The Beacon

Blog Tags: New Zealand Oil Spill

It's Sweater Weather - for Penguins

penguins in sweaters

(Photo credit: Toby Zerna/Newspix/Rex USA)

Ah, sweater weather. To a New Englander, the cool, crisp fall mornings of October bring to mind the crunching of leaves underfoot, the smell of hot coffee, and the delightful promise of eating only pumpkin flavored things for the next few weeks.

But to penguins in New Zealand, sweater weather means something a little different.

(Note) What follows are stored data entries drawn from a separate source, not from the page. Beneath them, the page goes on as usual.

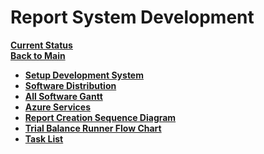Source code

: # Report System Development

**[Current Status](../status/weekly/current_status.md)**\
**[Back to Main](../../README.md)**

- **[Setup Development System](./setup_dev_system/setup_dev_system.md)**
- **[Software Distribution](./all_sw_mindmap.md)**
- **[All Software Gantt](all_sw_gantt.md)**
- **[Azure Services](./azure_services.md)**
- **[Report Creation Sequence Diagram](report_creation_sequece_diagram.md)**
- **[Trial Balance Runner Flow Chart](./trial_balance_runner_flow_chart.md)**
- **[Task List](./task_list.md)**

After 350 tons of oil leaked from a stranded cargo ship off the coast of New Zealand, cleanup efforts were directed at the native blue penguins that were soaked in oil. Oil contamination degrades the quality of the penguins’ feathers that help them to stay warm. In response to these concerns, a knitting shop in New Zealand, Skeinz, designed a pattern for knitters to create tiny penguin sized sweaters.

The result is adorable. The sweaters range in style and design—some with cable knits and others with stripes or collars. And the end result is a lot of healthy, clean penguins to be released once their habitat is cleaned up.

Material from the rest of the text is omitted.